海洋権益保護で日本ににらみ=沖縄近海の艦艇航行-中国海軍

 【北京時事】中国海軍の潜水艦2隻を含む計10隻の艦隊が10日に沖縄本島と宮古島の間の公海上を南下しているのが確認され、中国側の思惑に関心が集まっている。異例の規模での航行は、東シナ海ガス田など周辺海域に持つ海洋権益を保護する能力を日本側に見せつける狙いもありそうだ。
 関係者によると、中国海軍は例年この時期に大規模な訓練を実施。人民解放軍の機関紙・解放軍報によれば、東シナ海で8日、潜水艦や駆逐艦、護衛艦などが参加して、合同で遠洋訓練が行われた。訓練は昼夜連続で実施され、近年では例のない大規模なものだったという。

(2010/04/14-17:17)時事通信

 中国の長年にわたる軍拡によって、1990年代前半時点では日本の圧倒的優位にあった海軍力は、既に自衛隊と中国海軍の差はほとんど無くなり、船舶数においては既に逆転されてしまっています。

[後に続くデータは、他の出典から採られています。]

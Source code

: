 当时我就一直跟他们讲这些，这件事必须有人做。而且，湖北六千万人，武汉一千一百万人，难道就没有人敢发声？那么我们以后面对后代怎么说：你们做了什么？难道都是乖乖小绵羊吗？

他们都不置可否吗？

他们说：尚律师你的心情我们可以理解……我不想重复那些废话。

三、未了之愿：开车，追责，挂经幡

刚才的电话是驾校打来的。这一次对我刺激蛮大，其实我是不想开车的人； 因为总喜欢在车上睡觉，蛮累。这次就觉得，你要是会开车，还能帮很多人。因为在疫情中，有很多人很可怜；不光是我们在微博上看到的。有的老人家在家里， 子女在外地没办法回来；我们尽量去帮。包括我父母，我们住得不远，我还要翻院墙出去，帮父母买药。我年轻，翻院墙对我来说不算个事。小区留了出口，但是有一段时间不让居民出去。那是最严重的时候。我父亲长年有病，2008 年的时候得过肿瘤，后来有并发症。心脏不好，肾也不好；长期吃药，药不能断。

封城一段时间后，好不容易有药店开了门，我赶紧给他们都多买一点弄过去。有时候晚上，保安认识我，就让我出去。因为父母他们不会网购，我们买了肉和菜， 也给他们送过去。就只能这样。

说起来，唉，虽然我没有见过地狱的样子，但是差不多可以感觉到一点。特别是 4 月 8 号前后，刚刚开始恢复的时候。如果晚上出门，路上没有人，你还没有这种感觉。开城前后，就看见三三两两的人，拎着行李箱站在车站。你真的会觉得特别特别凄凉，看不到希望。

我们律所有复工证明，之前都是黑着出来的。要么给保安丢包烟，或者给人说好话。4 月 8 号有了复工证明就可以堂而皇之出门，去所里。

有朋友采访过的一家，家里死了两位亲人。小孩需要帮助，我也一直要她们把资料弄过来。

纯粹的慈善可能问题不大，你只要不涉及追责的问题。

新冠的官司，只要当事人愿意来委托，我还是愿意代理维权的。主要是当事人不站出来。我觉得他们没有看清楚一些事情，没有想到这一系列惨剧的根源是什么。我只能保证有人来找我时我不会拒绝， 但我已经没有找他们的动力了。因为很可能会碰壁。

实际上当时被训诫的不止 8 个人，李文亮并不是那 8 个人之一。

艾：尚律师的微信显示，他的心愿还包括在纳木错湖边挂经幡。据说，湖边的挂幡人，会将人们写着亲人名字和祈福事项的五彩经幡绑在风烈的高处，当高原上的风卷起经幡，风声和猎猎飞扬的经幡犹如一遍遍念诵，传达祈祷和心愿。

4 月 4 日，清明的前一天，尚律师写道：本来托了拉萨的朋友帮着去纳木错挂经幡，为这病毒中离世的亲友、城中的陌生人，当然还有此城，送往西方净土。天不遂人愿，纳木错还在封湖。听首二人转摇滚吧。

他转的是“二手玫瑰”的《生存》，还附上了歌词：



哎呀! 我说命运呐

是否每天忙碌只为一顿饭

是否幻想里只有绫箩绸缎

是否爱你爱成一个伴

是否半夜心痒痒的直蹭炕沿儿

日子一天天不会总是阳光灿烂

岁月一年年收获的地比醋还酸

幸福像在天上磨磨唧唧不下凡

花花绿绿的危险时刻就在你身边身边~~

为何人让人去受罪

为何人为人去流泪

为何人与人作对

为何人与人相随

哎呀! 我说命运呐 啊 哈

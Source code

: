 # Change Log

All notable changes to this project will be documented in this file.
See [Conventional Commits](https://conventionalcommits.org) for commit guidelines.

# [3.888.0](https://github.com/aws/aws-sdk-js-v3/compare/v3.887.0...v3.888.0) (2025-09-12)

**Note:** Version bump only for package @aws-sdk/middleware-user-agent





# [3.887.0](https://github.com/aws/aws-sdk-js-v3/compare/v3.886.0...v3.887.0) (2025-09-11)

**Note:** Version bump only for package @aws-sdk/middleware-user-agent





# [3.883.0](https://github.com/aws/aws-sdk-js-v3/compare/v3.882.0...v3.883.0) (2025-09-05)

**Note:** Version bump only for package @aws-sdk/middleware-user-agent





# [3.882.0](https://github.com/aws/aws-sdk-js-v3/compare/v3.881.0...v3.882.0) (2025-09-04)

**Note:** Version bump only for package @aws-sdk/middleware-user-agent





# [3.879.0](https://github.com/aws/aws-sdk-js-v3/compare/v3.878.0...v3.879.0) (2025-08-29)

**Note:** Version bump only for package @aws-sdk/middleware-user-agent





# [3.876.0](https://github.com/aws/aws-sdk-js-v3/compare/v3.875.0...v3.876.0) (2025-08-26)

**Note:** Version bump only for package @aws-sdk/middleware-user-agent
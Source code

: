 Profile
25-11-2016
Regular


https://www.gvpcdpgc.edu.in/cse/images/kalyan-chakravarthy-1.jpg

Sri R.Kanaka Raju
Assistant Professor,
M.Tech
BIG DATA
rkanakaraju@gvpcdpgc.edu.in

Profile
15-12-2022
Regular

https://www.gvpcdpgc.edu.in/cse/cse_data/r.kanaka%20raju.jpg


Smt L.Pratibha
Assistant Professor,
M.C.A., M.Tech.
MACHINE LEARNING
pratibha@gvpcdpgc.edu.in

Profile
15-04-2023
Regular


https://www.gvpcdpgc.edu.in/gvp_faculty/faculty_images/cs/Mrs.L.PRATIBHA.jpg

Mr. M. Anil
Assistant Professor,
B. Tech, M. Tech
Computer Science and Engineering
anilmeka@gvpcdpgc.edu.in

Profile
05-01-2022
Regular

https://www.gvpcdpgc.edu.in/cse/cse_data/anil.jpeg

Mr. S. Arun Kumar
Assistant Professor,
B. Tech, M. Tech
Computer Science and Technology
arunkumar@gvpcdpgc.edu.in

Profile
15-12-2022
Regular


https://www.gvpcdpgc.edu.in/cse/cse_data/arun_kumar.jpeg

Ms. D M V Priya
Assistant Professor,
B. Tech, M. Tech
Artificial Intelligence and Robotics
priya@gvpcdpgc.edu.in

 そして更に中国海軍はウクライナからホバークラフト(中型戦車3台又は人員500名を積み、時速60ノットで航行が可能。積載量、速度共に自衛隊のエアクッション艇の倍)を6隻就航させる予定となっており、その差は開く一方です。

 現在、中国は自国の軍事力を背景に、第1列島線(九州、台湾、フィリピン、ボルネオ島を結ぶ線)を超え、第2列島線(伊豆諸島、小笠原諸島、グアム・サイパン、パプアニューギニアを結ぶ線)に押し出す気配を見せ始めています。

 それに呼応するかのように、日本国内では民主党・社民・国民新党の連立売国政権が誕生し、第1列島線防衛の要であり、日本の安全保障に重要な意味を持つ普天間米軍基地移設問題において、社民党がグアム、テニアン(第2列島線)への移設を主張し、民主党や国民新党も県外移設(本音は沖縄米軍基地の段階的撤去)を主張することで日米同盟を破壊し、この中国の野望を後押しする始末です。

 地図を見れば直ぐに解りますが、今回の中国海軍の行動と宮古島と沖縄本島、そして台湾の位置関係を見れば、台湾有事における中国の戦略が見えてきます。

大きな地図で見る

 今回の軍事演習を見る限り、台湾有事の際、中国海軍に南西諸島(宮古・多良間・石垣・西表・与那国)の軍事的要衝を同時攻略してくる意志があることは明白です。その際、上陸作戦に使用するために先のホバークラフトを使用することも十分考えられます。

 そして、台湾有事の際に与那国などへの軍事侵攻が現実のものとなった場合、中国に対抗できる軍隊は沖縄に展開する米海兵隊しかいないのです。

 実際に中国軍が上陸作戦を強行した場合、体制が十分整わない上陸直後に強襲をかけ、直ちにこれを撃退する必要があります。だからこそ緊急時に速やかに部隊を展開するために海兵隊駐屯地と併設して強襲用ヘリが離発着できる飛行場が必要であり、その強襲用ヘリを飛ばすための制空権を確保するために嘉手納基地が必要なのです。嘉手納・普天間両基地は日本の平和と領土を守るために存在しているのです。

 この普天間基地を海外へ移設するということは、南西諸島以南を失うことと同義です。与那国島への自衛隊招致決議を黙殺し、普天間基地の国外移設を企む勢力が与党であるという事実を、今一度良く考えてみる必要があるのではないでしょうか。